Ct. 281 (1982), the Court found summarily that the facts did not justify
estopping the federal government on the basis of representations by
federal employees. The implication in the cases is that the only
possible basis for applying estoppel would be if there were affirmative
misconduct on the part of the federal officials involved.

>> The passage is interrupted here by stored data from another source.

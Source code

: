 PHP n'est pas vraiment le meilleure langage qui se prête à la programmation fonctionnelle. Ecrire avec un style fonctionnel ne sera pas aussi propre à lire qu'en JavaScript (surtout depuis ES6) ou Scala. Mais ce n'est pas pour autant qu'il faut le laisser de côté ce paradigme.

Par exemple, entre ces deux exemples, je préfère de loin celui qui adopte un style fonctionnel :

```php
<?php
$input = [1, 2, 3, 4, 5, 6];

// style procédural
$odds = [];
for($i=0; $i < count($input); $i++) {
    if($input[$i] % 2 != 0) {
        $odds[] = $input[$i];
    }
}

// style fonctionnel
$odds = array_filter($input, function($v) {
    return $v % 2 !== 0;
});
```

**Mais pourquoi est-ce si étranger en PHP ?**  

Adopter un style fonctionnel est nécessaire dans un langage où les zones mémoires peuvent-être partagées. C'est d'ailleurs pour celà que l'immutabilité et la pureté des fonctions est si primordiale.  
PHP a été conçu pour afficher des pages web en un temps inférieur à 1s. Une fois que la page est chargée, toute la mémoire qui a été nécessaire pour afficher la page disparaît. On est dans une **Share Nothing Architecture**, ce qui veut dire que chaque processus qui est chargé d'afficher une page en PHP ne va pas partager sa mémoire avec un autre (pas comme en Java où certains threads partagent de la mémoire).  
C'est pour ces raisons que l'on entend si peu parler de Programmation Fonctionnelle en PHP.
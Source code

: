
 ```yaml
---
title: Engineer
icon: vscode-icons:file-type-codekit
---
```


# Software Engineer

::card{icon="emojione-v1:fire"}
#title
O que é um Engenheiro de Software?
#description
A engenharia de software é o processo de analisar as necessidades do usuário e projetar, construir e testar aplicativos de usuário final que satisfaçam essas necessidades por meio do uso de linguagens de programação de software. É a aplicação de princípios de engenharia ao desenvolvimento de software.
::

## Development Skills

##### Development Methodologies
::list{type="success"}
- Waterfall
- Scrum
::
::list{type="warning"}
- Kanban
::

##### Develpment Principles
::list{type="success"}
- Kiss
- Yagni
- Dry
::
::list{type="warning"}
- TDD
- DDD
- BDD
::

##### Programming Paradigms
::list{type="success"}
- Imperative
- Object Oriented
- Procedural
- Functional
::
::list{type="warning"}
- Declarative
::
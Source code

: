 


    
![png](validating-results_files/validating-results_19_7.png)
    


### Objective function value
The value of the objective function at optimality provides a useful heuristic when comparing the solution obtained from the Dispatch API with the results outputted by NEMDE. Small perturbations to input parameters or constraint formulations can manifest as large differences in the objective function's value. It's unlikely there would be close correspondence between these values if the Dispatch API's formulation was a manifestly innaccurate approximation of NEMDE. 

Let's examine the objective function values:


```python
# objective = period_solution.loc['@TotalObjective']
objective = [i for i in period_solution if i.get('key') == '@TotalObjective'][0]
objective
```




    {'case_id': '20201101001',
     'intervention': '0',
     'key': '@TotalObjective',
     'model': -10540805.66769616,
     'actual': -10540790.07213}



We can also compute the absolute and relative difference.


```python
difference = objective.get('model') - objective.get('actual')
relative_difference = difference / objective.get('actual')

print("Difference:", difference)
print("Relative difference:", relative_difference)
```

We find that the State failed to show that a government employee
engaged in affirmative misconduct with regard to the approval of the
State's plan. The State did not identify any particular incident of
misconduct by a government employee, but instead stated generally that
the Agency was responsible for the promulgation of the regulations
governing the requirements concerning state plans. Without any evidence
of specific "affirmative misconduct" by a government employee the State
has not satisfied the "further requirement" described by the Supreme
Court in Hansen, supra, necessary to estop the Agency from disallowing
these costs.

Conclusion

For the reasons stated above, we sustain the disallowance. /1/
"Review of Medicaid Reimbursement to Nursing Homes for Related
Party Transactions for the Period July 1, 1978, through June 30, 1981,
Arkansas Department of Human Services," Audit Control Number 06-20156,
April 15, 1982. /2/ Even if we were to consider the merits of
the Intervenor's arguments, we believe from the Intervenor's preliminary
briefing that the result in this case would be the same.To accept the
Intervenor's interpretation of the State plan would place the plan in
direct conflict with the federal regulation. Intervenor argued that the
State's decision to provide an exception to its related party
reimbursement scheme by recognizing reasonable lease costs between
related parties finds support in a number of judicial decisions which
have found that related party provisions cannot be applied inflexibly.
(p. 18) Intervenor cited several cases which all apply to Medicare,
although one is referred to as pertaining to reasonable costs "to the
Medicaid program." (South Boston General Hospital v. Blue Cross of
Virginia, 409 F. Supp. 1380 (W.D. Va. 1976).) We also note that this
case cited by Intervenor has frequently been either distinguished or
questioned. See, e.g., Shaker Medical Center Hospital v. Secretary of
Health and Human Services, 686 F. 2d 1203, 1208 (6th Cir. 1982);
American Hospital Management Corporation v. Harris, 638 F. 2d 1208, 1213
(n.9) (9th Cir. 1981). The Intervenor also argued that the Agency is
estopped from enforcing the regulation on costs of related organizations
because it approved the contradictory provisions of the State Plan.
Even if they were contradictory, the State has not raised an estoppel
issue based on approval of this plan provision; therefore the
Intervenor cannot do so. Estoppel is an affirmative defense, which has
to be specifically raised and pleaded by the defending party. See Rule
8(c), Federal Rules of Civil Procedure. It is a defense which only the
State could assert; it chose not to do so and the Intervenor may not
therefore raise it. /3/ The Board is aware that the Agency has
interpreted the phrase in 42 CFR 447.296 "the quarter in which the
overpayment was found" to mean the quarter in which the states'
administrative hearing procedures are exhausted. See, HCFA-AT-77-85.
Even if this interpretation were applied to the facts of this case, it
would not affect the Board's finding here. The policy behind the
Agency's not requiring a State to adjust until the exhaustion of the
hearing procedures is to give the State time to resolve State audit
findings or to make a recovery. See, e.g., 41 Fed. Reg. 27304, July 1,
1976. In this case, federal auditors made an independent determination
of the overpayments. The State did not contest the auditors' findings,
and the dispute between the State and the provider is not over the
character or amount of the payments but over whether the State plan
provides for them (in spite of any federal requirement to the contrary).
Therefore, the outcome of the State's administrative procedures will
have no effect on the question of the amount of FFP overpaid.